Your assignment ▸
Could you give the data that follows again exactly, without its pictures?

====

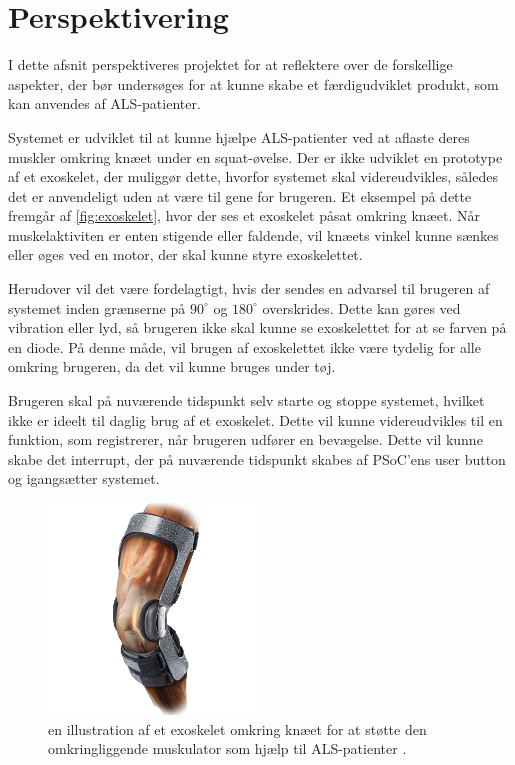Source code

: \section{Perspektivering} \label{perspektivering}
I dette afsnit perspektiveres projektet for at reflektere over de forskellige aspekter, der bør undersøges for at kunne skabe et færdigudviklet produkt, som kan anvendes af ALS-patienter. 

Systemet er udviklet til at kunne hjælpe ALS-patienter ved at aflaste deres muskler omkring knæet under en squat-øvelse. Der er ikke udviklet en prototype af et exoskelet, der muliggør dette, hvorfor systemet skal videreudvikles, således det er anvendeligt uden at være til gene for brugeren. Et eksempel på dette fremgår af \autoref{fig:exoskelet}, hvor der ses et exoskelet påsat omkring knæet. Når muskelaktiviten er enten stigende eller faldende, vil knæets vinkel kunne sænkes eller øges ved en motor, der skal kunne styre exoskelettet.

Herudover vil det være fordelagtigt, hvis der sendes en advarsel til brugeren af systemet inden grænserne på $90^{\circ}$ og $180^{\circ}$ overskrides. Dette kan gøres ved vibration eller lyd, så brugeren ikke skal kunne se exoskelettet for at se farven på en diode. På denne måde, vil brugen af exoskelettet ikke være tydelig for alle omkring brugeren, da det vil kunne bruges under tøj.

Brugeren skal på nuværende tidspunkt selv starte og stoppe systemet, hvilket ikke er ideelt til daglig brug af et exoskelet. Dette vil kunne videreudvikles til en funktion, som registrerer, når brugeren udfører en bevægelse. Dette vil kunne skabe det interrupt, der på nuværende tidspunkt skabes af PSoC'ens user button og igangsætter systemet. 

\begin{figure}[H]
\centering
\includegraphics[width=0.5\textwidth]{figures/exoskelet}
\caption{en illustration af et exoskelet omkring knæet for at støtte den omkringliggende muskulator som hjælp til ALS-patienter \citep{djo}.}
\label{fig:exoskelet}
\end{figure}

====

Result of this task ▸
Source code

: \section{Perspektivering} \label{perspektivering}
I dette afsnit perspektiveres projektet for at reflektere over de forskellige aspekter, der bør undersøges for at kunne skabe et færdigudviklet produkt, som kan anvendes af ALS-patienter. 

Systemet er udviklet til at kunne hjælpe ALS-patienter ved at aflaste deres muskler omkring knæet under en squat-øvelse. Der er ikke udviklet en prototype af et exoskelet, der muliggør dette, hvorfor systemet skal videreudvikles, således det er anvendeligt uden at være til gene for brugeren. Et eksempel på dette fremgår af \autoref{fig:exoskelet}, hvor der ses et exoskelet påsat omkring knæet. Når muskelaktiviten er enten stigende eller faldende, vil knæets vinkel kunne sænkes eller øges ved en motor, der skal kunne styre exoskelettet.

Herudover vil det være fordelagtigt, hvis der sendes en advarsel til brugeren af systemet inden grænserne på $90^{\circ}$ og $180^{\circ}$ overskrides. Dette kan gøres ved vibration eller lyd, så brugeren ikke skal kunne se exoskelettet for at se farven på en diode. På denne måde, vil brugen af exoskelettet ikke være tydelig for alle omkring brugeren, da det vil kunne bruges under tøj.

Brugeren skal på nuværende tidspunkt selv starte og stoppe systemet, hvilket ikke er ideelt til daglig brug af et exoskelet. Dette vil kunne videreudvikles til en funktion, som registrerer, når brugeren udfører en bevægelse. Dette vil kunne skabe det interrupt, der på nuværende tidspunkt skabes af PSoC'ens user button og igangsætter systemet. 

\begin{figure}[H]
\centering
\includegraphics[width=0.5\textwidth]{figures/exoskelet}
\caption{en illustration af et exoskelet omkring knæet for at støtte den omkringliggende muskulator som hjælp til ALS-patienter \citep{djo}.}
\label{fig:exoskelet}
\end{figure}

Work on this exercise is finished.